**EXERCISE:** The required result is each line of the entries below containing the string "begin".

**TASK MATERIAL:**
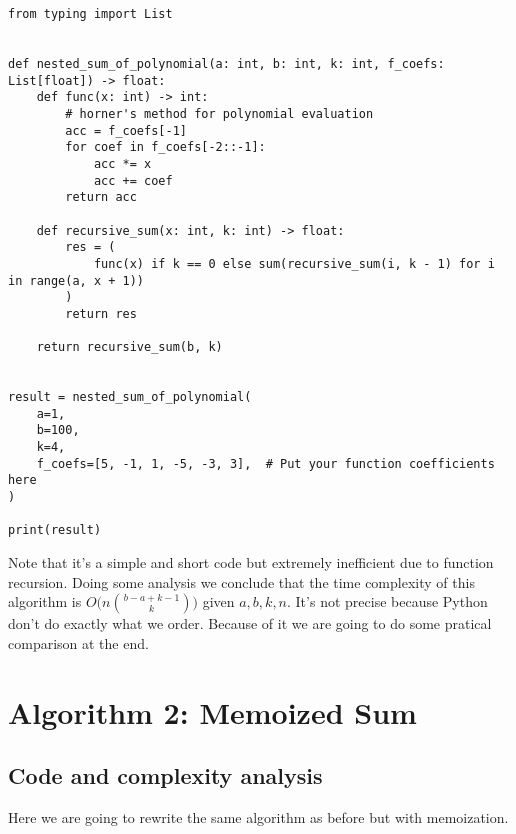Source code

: \documentclass[12pt]{article}
\begin{document}
\begin{lstlisting}[style=Python]
from typing import List


def nested_sum_of_polynomial(a: int, b: int, k: int, f_coefs: List[float]) -> float:
    def func(x: int) -> int:
        # horner's method for polynomial evaluation
        acc = f_coefs[-1]
        for coef in f_coefs[-2::-1]:
            acc *= x
            acc += coef
        return acc

    def recursive_sum(x: int, k: int) -> float:
        res = (
            func(x) if k == 0 else sum(recursive_sum(i, k - 1) for i in range(a, x + 1))
        )
        return res

    return recursive_sum(b, k)


result = nested_sum_of_polynomial(
    a=1,
    b=100,
    k=4,
    f_coefs=[5, -1, 1, -5, -3, 3],  # Put your function coefficients here
)

print(result)    

\end{lstlisting}

Note that it's a simple and short code but extremely inefficient due to function recursion. Doing some analysis we conclude that the time complexity of this algorithm is $O\Big(n \binom{b-a+k-1}{k}\Big)$ given $a, b, k, n$. It's not precise because Python don't do exactly what we order. Because of it we are going to do some pratical comparison at the end.

\section{Algorithm 2: Memoized Sum}

\subsection{Code and complexity analysis}

Here we are going to rewrite the same algorithm as before but with memoization.
\end{document}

**ANSWER SECTION:**
\begin{document}
\begin{lstlisting}[style=Python]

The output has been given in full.